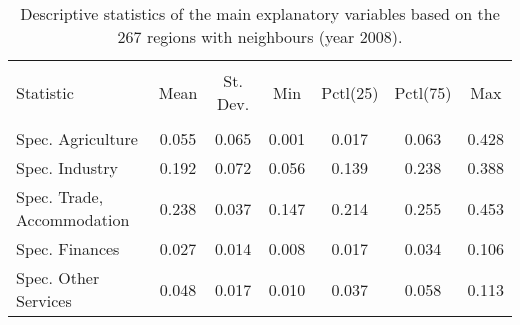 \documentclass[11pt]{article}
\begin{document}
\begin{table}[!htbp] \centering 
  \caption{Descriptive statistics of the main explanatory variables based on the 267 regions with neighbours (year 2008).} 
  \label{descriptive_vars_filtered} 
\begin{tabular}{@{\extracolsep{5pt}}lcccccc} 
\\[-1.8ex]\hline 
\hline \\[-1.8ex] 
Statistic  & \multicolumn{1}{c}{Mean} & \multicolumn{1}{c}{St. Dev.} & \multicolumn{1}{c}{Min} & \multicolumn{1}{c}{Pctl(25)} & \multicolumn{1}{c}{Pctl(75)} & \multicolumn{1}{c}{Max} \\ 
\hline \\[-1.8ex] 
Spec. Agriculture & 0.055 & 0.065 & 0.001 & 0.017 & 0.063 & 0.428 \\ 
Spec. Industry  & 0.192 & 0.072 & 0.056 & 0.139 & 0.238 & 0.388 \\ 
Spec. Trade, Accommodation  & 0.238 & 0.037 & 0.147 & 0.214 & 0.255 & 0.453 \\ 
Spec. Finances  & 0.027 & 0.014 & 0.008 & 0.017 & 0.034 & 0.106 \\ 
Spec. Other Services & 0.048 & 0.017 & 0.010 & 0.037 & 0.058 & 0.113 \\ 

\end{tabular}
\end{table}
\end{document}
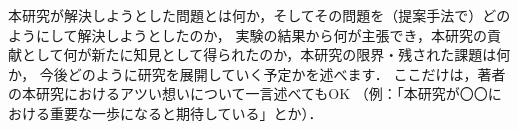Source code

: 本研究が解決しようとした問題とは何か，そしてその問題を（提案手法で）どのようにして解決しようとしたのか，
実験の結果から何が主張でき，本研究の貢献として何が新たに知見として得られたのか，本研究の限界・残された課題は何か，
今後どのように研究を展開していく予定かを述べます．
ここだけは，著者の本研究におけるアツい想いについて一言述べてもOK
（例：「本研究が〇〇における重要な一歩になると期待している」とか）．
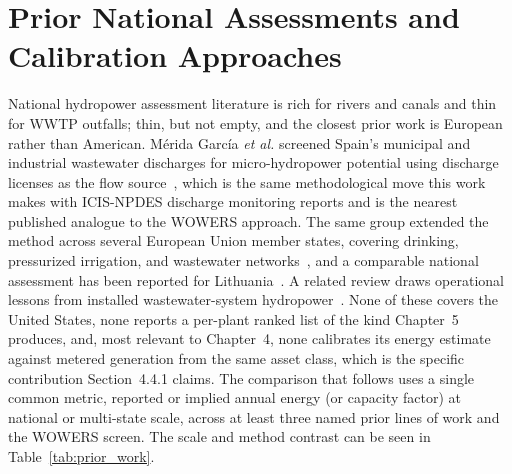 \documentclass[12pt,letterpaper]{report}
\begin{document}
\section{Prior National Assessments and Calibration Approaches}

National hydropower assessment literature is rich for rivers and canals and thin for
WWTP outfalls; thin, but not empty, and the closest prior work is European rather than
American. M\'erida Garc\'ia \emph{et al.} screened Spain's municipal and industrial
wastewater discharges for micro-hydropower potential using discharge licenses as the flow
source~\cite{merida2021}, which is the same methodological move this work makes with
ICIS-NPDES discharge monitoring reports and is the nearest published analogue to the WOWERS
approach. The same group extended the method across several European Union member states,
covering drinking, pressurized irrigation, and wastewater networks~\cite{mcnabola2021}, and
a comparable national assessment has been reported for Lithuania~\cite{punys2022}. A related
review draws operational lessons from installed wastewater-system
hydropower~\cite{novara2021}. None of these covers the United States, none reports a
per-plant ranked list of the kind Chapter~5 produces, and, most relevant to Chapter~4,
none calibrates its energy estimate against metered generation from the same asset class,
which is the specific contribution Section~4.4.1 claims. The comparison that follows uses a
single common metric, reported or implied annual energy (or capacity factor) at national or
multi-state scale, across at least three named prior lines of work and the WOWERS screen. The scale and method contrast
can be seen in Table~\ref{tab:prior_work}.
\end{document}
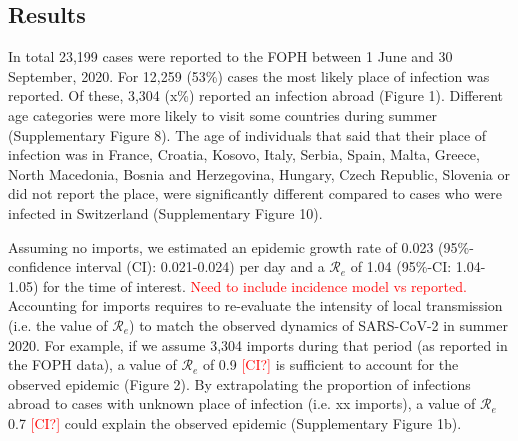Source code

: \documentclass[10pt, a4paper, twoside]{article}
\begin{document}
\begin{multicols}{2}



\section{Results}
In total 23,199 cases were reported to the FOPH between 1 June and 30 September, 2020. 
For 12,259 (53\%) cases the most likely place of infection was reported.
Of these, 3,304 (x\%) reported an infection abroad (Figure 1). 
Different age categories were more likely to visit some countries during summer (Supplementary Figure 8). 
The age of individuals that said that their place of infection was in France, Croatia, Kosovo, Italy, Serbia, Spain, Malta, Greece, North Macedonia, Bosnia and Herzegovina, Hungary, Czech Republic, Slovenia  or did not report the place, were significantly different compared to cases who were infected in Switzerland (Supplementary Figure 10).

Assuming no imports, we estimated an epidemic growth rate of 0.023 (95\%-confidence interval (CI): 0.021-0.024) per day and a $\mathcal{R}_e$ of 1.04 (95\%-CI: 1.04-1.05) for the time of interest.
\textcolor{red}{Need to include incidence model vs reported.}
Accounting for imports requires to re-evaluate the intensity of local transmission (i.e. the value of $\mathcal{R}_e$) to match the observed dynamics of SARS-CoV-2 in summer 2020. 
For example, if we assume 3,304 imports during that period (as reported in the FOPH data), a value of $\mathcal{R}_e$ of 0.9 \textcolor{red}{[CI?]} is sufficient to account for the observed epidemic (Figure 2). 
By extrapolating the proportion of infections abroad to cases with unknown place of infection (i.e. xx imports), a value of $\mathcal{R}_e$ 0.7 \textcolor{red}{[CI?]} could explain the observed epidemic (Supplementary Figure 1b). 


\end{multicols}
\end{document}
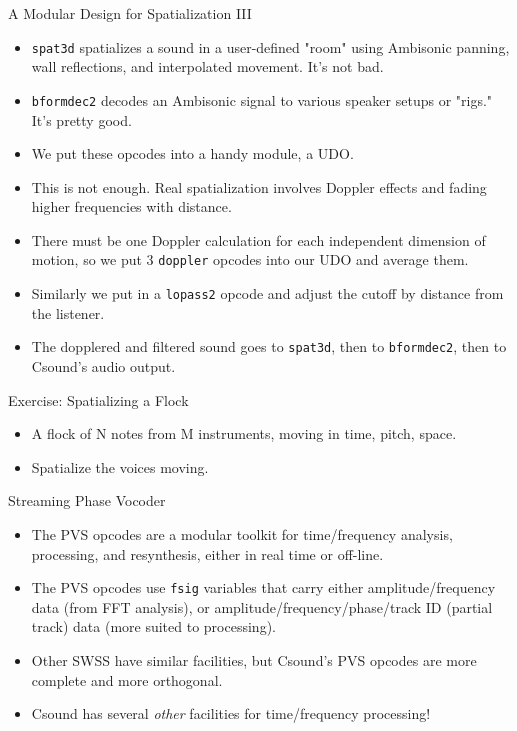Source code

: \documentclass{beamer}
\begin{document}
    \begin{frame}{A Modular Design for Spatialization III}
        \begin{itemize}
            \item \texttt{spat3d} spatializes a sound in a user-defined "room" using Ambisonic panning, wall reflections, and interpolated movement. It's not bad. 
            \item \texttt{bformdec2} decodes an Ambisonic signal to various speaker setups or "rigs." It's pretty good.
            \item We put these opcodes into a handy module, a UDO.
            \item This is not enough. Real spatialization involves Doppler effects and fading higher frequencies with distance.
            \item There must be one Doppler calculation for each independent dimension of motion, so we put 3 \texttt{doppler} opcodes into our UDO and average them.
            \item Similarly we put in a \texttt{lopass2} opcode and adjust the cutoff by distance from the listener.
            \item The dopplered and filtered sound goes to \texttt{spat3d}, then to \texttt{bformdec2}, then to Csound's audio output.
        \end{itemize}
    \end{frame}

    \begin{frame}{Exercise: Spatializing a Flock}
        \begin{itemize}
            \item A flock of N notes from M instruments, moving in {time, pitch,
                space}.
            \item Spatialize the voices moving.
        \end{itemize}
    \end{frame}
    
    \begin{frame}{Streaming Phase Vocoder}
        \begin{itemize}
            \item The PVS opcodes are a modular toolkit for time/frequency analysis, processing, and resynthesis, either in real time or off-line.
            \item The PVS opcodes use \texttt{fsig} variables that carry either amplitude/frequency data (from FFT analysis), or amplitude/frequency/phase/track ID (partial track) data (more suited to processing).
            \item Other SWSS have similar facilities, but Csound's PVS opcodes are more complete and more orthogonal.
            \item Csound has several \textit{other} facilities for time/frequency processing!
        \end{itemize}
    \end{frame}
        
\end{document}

* BRIEF *
Write the data above out exactly. Leave out any pictures.

* REPLY TO THE TASK *
 \documentclass[11pt]{article}
\begin{document}
\begin{table}[!htbp] \centering 
  \caption{Descriptive statistics of the main explanatory variables based on the 267 regions with neighbours (year 2008).} 
  \label{descriptive_vars_filtered} 
\begin{tabular}{@{\extracolsep{5pt}}lcccccc} 
\\[-1.8ex]\hline 
\hline \\[-1.8ex] 
Statistic  & \multicolumn{1}{c}{Mean} & \multicolumn{1}{c}{St. Dev.} & \multicolumn{1}{c}{Min} & \multicolumn{1}{c}{Pctl(25)} & \multicolumn{1}{c}{Pctl(75)} & \multicolumn{1}{c}{Max} \\ 
\hline \\[-1.8ex] 
Spec. Agriculture & 0.055 & 0.065 & 0.001 & 0.017 & 0.063 & 0.428 \\ 
Spec. Industry  & 0.192 & 0.072 & 0.056 & 0.139 & 0.238 & 0.388 \\ 
Spec. Trade, Accommodation  & 0.238 & 0.037 & 0.147 & 0.214 & 0.255 & 0.453 \\ 
Spec. Finances  & 0.027 & 0.014 & 0.008 & 0.017 & 0.034 & 0.106 \\ 
Spec. Other Services & 0.048 & 0.017 & 0.010 & 0.037 & 0.058 & 0.113 \\ 

\end{tabular}
\end{table}
\end{document}
Source code

: 本研究が解決しようとした問題とは何か，そしてその問題を（提案手法で）どのようにして解決しようとしたのか，
実験の結果から何が主張でき，本研究の貢献として何が新たに知見として得られたのか，本研究の限界・残された課題は何か，
今後どのように研究を展開していく予定かを述べます．
ここだけは，著者の本研究におけるアツい想いについて一言述べてもOK
（例：「本研究が〇〇における重要な一歩になると期待している」とか）．
 \documentclass[12pt,letterpaper]{report}
\begin{document}
\section{Prior National Assessments and Calibration Approaches}

National hydropower assessment literature is rich for rivers and canals and thin for
WWTP outfalls; thin, but not empty, and the closest prior work is European rather than
American. M\'erida Garc\'ia \emph{et al.} screened Spain's municipal and industrial
wastewater discharges for micro-hydropower potential using discharge licenses as the flow
source~\cite{merida2021}, which is the same methodological move this work makes with
ICIS-NPDES discharge monitoring reports and is the nearest published analogue to the WOWERS
approach. The same group extended the method across several European Union member states,
covering drinking, pressurized irrigation, and wastewater networks~\cite{mcnabola2021}, and
a comparable national assessment has been reported for Lithuania~\cite{punys2022}. A related
review draws operational lessons from installed wastewater-system
hydropower~\cite{novara2021}. None of these covers the United States, none reports a
per-plant ranked list of the kind Chapter~5 produces, and, most relevant to Chapter~4,
none calibrates its energy estimate against metered generation from the same asset class,
which is the specific contribution Section~4.4.1 claims. The comparison that follows uses a
single common metric, reported or implied annual energy (or capacity factor) at national or
multi-state scale, across at least three named prior lines of work and the WOWERS screen. The scale and method contrast
can be seen in Table~\ref{tab:prior_work}.
\end{document}
Source code

: \documentclass[10pt, a4paper, twoside]{article}
\begin{document}
\begin{multicols}{2}



\section{Results}
In total 23,199 cases were reported to the FOPH between 1 June and 30 September, 2020. 
For 12,259 (53\%) cases the most likely place of infection was reported.
Of these, 3,304 (x\%) reported an infection abroad (Figure 1). 
Different age categories were more likely to visit some countries during summer (Supplementary Figure 8). 
The age of individuals that said that their place of infection was in France, Croatia, Kosovo, Italy, Serbia, Spain, Malta, Greece, North Macedonia, Bosnia and Herzegovina, Hungary, Czech Republic, Slovenia  or did not report the place, were significantly different compared to cases who were infected in Switzerland (Supplementary Figure 10).

Assuming no imports, we estimated an epidemic growth rate of 0.023 (95\%-confidence interval (CI): 0.021-0.024) per day and a $\mathcal{R}_e$ of 1.04 (95\%-CI: 1.04-1.05) for the time of interest.
\textcolor{red}{Need to include incidence model vs reported.}
Accounting for imports requires to re-evaluate the intensity of local transmission (i.e. the value of $\mathcal{R}_e$) to match the observed dynamics of SARS-CoV-2 in summer 2020. 
For example, if we assume 3,304 imports during that period (as reported in the FOPH data), a value of $\mathcal{R}_e$ of 0.9 \textcolor{red}{[CI?]} is sufficient to account for the observed epidemic (Figure 2). 
By extrapolating the proportion of infections abroad to cases with unknown place of infection (i.e. xx imports), a value of $\mathcal{R}_e$ 0.7 \textcolor{red}{[CI?]} could explain the observed epidemic (Supplementary Figure 1b). 


\end{multicols}
\end{document}
Source code

: \documentclass{beamer}
\begin{document}
    \begin{frame}{A Modular Design for Spatialization III}
        \begin{itemize}
            \item \texttt{spat3d} spatializes a sound in a user-defined "room" using Ambisonic panning, wall reflections, and interpolated movement. It's not bad. 
            \item \texttt{bformdec2} decodes an Ambisonic signal to various speaker setups or "rigs." It's pretty good.
            \item We put these opcodes into a handy module, a UDO.
            \item This is not enough. Real spatialization involves Doppler effects and fading higher frequencies with distance.
            \item There must be one Doppler calculation for each independent dimension of motion, so we put 3 \texttt{doppler} opcodes into our UDO and average them.
            \item Similarly we put in a \texttt{lopass2} opcode and adjust the cutoff by distance from the listener.
            \item The dopplered and filtered sound goes to \texttt{spat3d}, then to \texttt{bformdec2}, then to Csound's audio output.
        \end{itemize}
    \end{frame}

    \begin{frame}{Exercise: Spatializing a Flock}
        \begin{itemize}
            \item A flock of N notes from M instruments, moving in {time, pitch,
                space}.
            \item Spatialize the voices moving.
        \end{itemize}
    \end{frame}
    
    \begin{frame}{Streaming Phase Vocoder}
        \begin{itemize}
            \item The PVS opcodes are a modular toolkit for time/frequency analysis, processing, and resynthesis, either in real time or off-line.
            \item The PVS opcodes use \texttt{fsig} variables that carry either amplitude/frequency data (from FFT analysis), or amplitude/frequency/phase/track ID (partial track) data (more suited to processing).
            \item Other SWSS have similar facilities, but Csound's PVS opcodes are more complete and more orthogonal.
            \item Csound has several \textit{other} facilities for time/frequency processing!
        \end{itemize}
    \end{frame}
        
\end{document}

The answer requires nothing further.